Along with three other top selling South African hatchbacks - the Kia Picanto, Hyundai i20 and Toyota Yaris - the bakkie was found to have an “unstable” body shell.

The NP300, which is made in Nissan’s Rosslyn, Pretoria plant, is also sold in sub-Saharan African countries.

Hailed by Nissan SA on its website as “having earned an enviable reputation for reliability and ruggedness”, the bakkie and those four hatchbacks were bought from local dealerships by the London-based Global NCAP (New Car Assessment Programme) and transported to a crash test facility outside Munich.

This year’s findings
This year’s findings

The brand new vehicles were last month fitted with crash test dummies and propelled one by one into a barrier, simulating a vehicle of similar size and weight, at 64km/hr.

After analysing the computer readings from the dummies - two adults in front and two small children in the back - the cars were awarded safety ratings.

None of them scored more than three out of a potential five stars.

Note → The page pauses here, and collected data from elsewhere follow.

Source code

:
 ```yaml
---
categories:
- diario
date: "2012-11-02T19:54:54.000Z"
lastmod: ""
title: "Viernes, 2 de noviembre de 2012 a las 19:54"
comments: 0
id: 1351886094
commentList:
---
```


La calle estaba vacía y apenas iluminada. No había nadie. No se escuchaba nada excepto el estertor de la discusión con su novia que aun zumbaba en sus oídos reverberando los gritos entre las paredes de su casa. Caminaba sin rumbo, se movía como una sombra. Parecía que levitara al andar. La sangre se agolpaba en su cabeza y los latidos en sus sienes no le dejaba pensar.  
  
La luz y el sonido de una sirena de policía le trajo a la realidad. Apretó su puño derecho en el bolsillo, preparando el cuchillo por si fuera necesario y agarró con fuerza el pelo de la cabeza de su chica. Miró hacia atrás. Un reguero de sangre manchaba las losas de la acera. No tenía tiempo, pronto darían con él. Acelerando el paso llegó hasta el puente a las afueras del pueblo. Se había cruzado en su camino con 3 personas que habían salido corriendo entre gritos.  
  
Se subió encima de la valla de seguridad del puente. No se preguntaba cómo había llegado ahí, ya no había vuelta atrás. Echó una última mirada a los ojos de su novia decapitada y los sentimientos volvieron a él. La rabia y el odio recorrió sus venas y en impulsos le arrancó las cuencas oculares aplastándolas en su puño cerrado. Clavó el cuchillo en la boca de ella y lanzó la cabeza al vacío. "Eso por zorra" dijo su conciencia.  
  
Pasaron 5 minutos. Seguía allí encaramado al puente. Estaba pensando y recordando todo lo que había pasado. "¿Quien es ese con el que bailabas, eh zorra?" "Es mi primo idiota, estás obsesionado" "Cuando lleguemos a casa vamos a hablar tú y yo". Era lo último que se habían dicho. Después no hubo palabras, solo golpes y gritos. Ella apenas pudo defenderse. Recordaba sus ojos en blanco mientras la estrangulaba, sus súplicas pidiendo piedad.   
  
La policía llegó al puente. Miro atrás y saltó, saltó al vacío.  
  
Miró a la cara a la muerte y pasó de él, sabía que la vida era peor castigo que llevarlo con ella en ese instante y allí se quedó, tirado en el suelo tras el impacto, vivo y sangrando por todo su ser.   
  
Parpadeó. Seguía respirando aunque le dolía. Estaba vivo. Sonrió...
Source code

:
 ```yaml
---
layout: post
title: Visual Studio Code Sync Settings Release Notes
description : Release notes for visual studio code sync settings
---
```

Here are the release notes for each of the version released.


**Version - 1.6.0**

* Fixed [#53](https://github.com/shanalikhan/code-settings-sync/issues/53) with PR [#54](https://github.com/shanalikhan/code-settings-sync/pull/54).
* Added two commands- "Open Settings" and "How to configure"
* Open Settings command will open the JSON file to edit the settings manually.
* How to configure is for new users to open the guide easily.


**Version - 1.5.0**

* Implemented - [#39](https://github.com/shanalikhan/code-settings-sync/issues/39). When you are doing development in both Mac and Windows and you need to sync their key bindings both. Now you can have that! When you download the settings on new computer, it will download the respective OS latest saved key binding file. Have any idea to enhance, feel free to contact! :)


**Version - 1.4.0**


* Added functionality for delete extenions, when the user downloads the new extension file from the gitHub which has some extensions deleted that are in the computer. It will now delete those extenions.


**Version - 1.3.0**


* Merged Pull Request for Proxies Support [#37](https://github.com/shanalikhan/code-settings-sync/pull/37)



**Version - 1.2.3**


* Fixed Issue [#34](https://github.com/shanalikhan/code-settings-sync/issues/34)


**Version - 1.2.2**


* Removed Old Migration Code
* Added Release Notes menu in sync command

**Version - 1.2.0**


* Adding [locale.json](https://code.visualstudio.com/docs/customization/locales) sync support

Part of a “Safer Cars for Africa” initiative launched by Global NCAP in collaboration with SA’s Automobile Association (AA) last year, the safety ratings of those four vehicles were revealed at a press conference in Johannesburg on Friday morning.

Having scored a zero rating for the adult occupants, because of the “poor protection to driver head and chest”, the NP300 got a two star safety rating for the children - aged three and 18 months, strapped into their respective car seats in the back.

Results of all cars tested in 2017 as well as 2018.
Results of all cars tested in 2017 as well as 2018.

Horrifying footage of the crash shows the driver’s door breaking open on impact.

The double-cab bakkie, retailing for more than R300,000, was the sixth most sold light commercial vehicle in SA last month (October 2018), with 704 sales. Its cheaper stablemate, the single-cab NP200, was in third spot with 1,879 sales.

Both the Hyundai i20 and the Kia Picanto were given a three-star safety rating for adults and two stars for  children, the seat carrying the three-year-old in the Picanto having come loose from its fastening on impact.

Best of the four was the Toyota Yaris, scoring a three-star safety rating for both adult and child passengers.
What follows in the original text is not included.